◆ **What this task involves**
Look through the entries below and return all lines including the word "const".
═════ Working data ═════
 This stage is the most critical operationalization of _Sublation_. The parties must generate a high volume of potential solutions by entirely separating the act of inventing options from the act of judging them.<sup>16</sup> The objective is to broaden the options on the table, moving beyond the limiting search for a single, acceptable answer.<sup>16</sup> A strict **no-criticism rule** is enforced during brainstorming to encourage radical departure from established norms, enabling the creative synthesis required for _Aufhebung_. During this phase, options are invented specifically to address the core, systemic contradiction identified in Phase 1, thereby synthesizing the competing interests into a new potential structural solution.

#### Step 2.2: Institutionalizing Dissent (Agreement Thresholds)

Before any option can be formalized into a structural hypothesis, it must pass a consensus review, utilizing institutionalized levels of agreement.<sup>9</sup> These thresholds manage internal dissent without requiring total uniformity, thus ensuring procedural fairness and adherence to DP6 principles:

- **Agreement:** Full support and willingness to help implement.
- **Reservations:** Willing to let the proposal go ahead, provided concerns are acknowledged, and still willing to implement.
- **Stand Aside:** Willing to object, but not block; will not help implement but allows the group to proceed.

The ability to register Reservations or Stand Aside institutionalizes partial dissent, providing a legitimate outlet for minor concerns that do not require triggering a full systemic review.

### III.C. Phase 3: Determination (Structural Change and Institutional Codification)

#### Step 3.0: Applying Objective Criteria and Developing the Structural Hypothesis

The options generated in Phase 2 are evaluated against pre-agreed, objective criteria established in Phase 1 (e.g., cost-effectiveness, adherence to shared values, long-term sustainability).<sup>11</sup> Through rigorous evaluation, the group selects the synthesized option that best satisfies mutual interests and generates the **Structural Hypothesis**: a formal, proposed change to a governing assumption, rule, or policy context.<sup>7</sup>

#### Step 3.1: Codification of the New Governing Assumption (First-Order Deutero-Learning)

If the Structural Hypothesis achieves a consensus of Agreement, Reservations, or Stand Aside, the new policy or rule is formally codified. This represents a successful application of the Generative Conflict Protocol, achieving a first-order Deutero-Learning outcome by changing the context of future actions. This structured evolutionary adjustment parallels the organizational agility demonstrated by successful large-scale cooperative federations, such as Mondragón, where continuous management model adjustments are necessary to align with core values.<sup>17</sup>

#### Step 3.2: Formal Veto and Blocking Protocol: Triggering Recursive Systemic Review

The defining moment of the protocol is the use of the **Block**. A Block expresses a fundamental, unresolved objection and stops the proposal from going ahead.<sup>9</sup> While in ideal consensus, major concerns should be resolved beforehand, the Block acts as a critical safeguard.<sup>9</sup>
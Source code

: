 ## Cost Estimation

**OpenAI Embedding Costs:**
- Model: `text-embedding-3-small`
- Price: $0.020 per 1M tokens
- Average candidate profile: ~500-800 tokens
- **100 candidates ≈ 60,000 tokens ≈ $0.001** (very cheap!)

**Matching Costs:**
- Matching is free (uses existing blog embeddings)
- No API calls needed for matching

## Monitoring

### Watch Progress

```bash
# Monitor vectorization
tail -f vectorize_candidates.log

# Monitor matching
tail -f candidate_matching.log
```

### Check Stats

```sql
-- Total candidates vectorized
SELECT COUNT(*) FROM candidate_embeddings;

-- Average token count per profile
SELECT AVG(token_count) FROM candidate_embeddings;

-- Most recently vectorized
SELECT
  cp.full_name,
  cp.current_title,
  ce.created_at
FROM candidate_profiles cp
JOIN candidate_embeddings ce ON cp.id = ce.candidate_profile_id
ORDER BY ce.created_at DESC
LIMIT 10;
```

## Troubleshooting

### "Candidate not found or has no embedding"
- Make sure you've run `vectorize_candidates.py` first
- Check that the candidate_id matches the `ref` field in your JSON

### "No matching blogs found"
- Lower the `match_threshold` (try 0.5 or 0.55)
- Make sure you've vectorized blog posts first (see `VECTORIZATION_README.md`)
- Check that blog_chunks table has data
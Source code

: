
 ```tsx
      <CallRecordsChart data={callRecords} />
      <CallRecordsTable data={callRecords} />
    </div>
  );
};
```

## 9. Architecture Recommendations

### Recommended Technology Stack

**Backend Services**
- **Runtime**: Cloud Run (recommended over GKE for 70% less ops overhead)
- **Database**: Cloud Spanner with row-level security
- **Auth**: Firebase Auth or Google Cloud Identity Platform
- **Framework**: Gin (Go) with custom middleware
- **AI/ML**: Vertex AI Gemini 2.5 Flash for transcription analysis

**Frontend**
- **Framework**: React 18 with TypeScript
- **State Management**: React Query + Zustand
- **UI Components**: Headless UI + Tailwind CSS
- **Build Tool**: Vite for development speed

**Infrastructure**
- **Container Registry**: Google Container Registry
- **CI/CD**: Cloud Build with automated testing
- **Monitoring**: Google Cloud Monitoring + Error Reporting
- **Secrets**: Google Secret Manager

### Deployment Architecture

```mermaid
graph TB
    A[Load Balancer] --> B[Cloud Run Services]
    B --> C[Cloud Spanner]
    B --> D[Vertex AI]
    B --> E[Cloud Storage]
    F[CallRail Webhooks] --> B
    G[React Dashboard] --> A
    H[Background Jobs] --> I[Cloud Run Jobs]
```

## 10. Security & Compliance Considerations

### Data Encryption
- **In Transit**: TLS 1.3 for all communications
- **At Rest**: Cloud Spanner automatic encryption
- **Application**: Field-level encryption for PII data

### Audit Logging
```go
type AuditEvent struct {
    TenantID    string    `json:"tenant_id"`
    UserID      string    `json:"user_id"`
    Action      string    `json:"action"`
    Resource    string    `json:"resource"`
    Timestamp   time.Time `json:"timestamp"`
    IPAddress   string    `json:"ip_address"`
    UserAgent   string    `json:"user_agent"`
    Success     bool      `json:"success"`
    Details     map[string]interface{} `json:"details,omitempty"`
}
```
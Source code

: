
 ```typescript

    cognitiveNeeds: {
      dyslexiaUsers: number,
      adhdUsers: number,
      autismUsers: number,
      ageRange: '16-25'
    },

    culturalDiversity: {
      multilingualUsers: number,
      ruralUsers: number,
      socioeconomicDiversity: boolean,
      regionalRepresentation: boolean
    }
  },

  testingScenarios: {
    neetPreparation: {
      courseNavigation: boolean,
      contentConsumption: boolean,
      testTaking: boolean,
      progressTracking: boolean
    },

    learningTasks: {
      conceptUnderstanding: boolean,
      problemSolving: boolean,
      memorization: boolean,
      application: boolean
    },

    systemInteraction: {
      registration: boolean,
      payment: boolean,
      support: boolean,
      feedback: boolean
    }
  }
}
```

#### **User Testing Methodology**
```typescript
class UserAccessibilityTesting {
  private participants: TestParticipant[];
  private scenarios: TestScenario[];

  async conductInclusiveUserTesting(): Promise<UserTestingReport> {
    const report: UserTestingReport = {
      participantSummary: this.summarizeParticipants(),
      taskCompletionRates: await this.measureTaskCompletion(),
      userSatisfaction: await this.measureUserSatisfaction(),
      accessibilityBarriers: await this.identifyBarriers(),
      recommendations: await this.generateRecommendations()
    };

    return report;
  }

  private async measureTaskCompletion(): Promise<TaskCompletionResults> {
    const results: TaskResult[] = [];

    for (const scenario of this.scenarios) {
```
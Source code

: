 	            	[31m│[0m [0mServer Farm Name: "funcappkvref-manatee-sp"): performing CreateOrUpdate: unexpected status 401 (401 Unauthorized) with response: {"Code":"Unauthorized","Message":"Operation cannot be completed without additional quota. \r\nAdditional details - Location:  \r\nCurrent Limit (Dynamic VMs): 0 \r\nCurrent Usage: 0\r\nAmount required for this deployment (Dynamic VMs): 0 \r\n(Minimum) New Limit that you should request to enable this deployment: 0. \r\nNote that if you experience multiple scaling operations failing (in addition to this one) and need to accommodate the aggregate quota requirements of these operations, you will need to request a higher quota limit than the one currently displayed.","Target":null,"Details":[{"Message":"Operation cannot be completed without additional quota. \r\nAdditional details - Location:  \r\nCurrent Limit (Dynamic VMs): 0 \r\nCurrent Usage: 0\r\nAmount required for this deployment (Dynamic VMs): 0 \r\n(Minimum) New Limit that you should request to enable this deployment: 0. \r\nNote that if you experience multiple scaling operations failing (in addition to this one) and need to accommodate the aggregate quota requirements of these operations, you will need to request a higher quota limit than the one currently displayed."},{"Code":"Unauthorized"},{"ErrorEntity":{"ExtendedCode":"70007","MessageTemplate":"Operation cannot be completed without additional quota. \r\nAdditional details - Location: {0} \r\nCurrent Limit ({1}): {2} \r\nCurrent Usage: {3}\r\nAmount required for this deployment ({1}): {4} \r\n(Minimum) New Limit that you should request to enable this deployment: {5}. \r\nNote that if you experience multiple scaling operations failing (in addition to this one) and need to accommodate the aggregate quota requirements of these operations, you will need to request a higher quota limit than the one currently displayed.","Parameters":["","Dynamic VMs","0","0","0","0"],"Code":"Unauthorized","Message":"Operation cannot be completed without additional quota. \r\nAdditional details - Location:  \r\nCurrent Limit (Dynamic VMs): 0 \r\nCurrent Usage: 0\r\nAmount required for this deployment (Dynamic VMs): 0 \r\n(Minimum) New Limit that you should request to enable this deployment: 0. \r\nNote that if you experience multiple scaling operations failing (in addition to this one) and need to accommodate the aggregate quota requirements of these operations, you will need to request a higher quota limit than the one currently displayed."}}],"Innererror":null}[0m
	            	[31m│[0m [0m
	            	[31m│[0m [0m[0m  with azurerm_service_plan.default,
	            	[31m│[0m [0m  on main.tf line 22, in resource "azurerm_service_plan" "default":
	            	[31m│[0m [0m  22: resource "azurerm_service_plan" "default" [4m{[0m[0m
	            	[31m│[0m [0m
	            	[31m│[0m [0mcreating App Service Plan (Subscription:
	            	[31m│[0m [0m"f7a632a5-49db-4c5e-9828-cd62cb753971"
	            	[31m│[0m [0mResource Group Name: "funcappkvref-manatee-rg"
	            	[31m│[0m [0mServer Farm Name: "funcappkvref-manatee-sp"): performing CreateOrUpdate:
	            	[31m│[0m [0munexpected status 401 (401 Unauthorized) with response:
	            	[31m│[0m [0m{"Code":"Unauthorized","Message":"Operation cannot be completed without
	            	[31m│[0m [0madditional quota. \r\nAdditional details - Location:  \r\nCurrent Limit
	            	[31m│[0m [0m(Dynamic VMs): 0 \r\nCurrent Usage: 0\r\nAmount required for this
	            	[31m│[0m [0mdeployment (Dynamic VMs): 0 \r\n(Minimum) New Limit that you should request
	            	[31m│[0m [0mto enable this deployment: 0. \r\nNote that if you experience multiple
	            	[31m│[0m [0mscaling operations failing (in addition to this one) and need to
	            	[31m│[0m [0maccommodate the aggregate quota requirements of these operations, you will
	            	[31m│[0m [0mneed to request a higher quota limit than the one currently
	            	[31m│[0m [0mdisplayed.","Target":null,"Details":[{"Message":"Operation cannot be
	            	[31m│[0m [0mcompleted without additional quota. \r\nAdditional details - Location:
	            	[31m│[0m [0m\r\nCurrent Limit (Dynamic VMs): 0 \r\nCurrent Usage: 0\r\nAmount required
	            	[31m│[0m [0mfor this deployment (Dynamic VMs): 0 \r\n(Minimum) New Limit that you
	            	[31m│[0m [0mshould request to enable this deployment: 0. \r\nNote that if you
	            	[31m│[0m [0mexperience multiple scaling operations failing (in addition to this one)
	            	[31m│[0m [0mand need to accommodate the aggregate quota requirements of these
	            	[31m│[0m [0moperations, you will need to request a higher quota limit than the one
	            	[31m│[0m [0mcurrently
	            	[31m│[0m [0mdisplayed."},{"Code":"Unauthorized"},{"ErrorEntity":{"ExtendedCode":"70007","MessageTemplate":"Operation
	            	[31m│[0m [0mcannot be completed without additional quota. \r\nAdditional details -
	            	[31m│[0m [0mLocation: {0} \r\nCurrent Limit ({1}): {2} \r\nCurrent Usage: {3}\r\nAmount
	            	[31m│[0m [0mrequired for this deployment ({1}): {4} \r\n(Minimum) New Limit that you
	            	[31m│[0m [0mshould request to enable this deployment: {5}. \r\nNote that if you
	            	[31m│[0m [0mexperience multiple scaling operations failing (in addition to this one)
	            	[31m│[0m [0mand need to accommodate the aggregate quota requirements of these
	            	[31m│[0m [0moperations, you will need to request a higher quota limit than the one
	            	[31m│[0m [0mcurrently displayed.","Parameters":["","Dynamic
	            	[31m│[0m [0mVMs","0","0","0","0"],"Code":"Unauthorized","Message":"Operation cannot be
═════
◆ **Answer section**
    const report: UserTestingReport = {
    const results: TaskResult[] = [];
    for (const scenario of this.scenarios) {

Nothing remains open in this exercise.